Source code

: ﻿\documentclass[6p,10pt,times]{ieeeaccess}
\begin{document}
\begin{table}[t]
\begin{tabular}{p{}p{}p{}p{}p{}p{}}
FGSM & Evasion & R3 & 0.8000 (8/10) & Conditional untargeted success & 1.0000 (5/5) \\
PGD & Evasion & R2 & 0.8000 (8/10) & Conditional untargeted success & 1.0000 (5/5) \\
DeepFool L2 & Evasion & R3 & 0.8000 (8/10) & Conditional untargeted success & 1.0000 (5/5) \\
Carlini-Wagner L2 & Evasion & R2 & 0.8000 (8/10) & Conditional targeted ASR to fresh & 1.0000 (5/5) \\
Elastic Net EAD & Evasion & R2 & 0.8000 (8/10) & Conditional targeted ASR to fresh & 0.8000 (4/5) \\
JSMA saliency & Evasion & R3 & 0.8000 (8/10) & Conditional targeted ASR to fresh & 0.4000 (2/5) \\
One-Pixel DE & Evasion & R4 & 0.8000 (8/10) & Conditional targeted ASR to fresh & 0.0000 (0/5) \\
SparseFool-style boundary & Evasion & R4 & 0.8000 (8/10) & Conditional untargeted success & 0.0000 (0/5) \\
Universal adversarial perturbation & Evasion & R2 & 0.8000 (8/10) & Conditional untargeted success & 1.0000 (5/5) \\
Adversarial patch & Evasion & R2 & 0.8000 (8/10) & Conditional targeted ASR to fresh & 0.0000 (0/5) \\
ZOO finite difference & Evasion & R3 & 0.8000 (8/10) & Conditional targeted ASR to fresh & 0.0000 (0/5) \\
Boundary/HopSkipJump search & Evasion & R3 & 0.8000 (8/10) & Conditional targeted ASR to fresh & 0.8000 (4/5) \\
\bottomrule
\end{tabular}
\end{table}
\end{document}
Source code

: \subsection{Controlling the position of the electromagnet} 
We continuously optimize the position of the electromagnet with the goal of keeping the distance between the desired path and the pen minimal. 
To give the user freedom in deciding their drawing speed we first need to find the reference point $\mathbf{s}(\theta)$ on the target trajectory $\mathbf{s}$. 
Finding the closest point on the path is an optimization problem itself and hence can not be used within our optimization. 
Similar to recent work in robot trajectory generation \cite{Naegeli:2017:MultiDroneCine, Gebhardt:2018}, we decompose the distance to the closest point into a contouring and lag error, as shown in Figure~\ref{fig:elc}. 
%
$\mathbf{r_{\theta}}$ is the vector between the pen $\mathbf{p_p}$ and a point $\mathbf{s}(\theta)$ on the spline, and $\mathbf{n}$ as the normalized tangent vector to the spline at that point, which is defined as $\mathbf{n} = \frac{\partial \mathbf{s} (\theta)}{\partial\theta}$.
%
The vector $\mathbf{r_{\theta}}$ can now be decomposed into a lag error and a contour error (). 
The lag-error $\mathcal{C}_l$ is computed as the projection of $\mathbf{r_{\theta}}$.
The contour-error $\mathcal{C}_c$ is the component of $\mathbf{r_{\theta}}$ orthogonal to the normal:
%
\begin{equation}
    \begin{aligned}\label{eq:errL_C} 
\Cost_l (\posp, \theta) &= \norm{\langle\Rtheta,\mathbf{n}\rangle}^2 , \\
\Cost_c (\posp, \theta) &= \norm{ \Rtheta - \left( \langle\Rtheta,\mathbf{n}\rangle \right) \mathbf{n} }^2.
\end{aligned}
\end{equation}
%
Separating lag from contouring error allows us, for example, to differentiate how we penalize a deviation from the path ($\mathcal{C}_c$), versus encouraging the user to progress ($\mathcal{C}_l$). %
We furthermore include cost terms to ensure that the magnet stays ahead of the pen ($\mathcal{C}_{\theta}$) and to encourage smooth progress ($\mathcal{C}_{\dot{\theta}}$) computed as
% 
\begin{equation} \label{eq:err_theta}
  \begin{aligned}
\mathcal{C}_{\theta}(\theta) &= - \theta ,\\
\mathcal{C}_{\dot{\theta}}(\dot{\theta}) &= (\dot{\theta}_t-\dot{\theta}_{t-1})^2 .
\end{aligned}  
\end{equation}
^^^^^^^^^^^^^^^^
__TASK BRIEF__. Every line of the listing that holds the word "progress" is to be found and copied.

__TASK ANSWER__.
Separating lag from contouring error allows us, for example, to differentiate how we penalize a deviation from the path ($\mathcal{C}_c$), versus encouraging the user to progress ($\mathcal{C}_l$). %
We furthermore include cost terms to ensure that the magnet stays ahead of the pen ($\mathcal{C}_{\theta}$) and to encourage smooth progress ($\mathcal{C}_{\dot{\theta}}$) computed as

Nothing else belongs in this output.